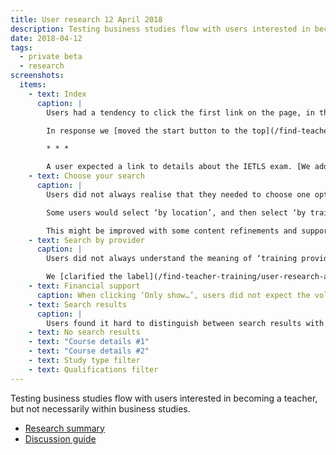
```yaml
---
title: User research 12 April 2018
description: Testing business studies flow with users interested in becoming a teacher, but not necessarily within business studies
date: 2018-04-12
tags:
  - private beta
  - research
screenshots:
  items:
    - text: Index
      caption: |
        Users had a tendency to click the first link on the page, in this case ‘school experience’.

        In response we [moved the start button to the top](/find-teacher-training/user-research-apr-25#index).

        * * *

        A user expected a link to details about the IETLS exam. [We added a link](/find-teacher-training/user-research-apr-25#index).
    - text: Choose your search
      caption: |
        Users did not always realise that they needed to choose one option.

        Some users would select ‘by location’, and then select ‘by training provider’ before continuing.

        This might be improved with some content refinements and supporting copy.
    - text: Search by provider
      caption: |
        Users did not always understand the meaning of ‘training provider’

        We [clarified the label](/find-teacher-training/user-research-apr-25#search-by-provider) by indicating that it’s a school or university.
    - text: Financial support
      caption: When clicking ‘Only show…’, users did not expect the volume of content that appeared beneath the option.
    - text: Search results
      caption: |
        Users found it hard to distinguish between search results with similar titles. [We updated search result titles](/find-teacher-training/user-research-apr-25#search-results).
    - text: No search results
    - text: "Course details #1"
    - text: "Course details #2"
    - text: Study type filter
    - text: Qualifications filter
---
```


Testing business studies flow with users interested in becoming a teacher, but not necessarily within business studies.

- [Research summary](https://dfedigital.atlassian.net/wiki/spaces/BaT/pages/264339608/13th+Round+-+April+12th)
- [Discussion guide](https://dfedigital.atlassian.net/wiki/spaces/BaT/pages/270041089/Discussion+guide+-+13th+round+-+candidate+research)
========================================================================
- DIRECTIONS -
Looking at the data above, show all lines where the word "Course" occurs.

- REPLY TO THE TASK -
    - text: "Course details #1"
    - text: "Course details #2"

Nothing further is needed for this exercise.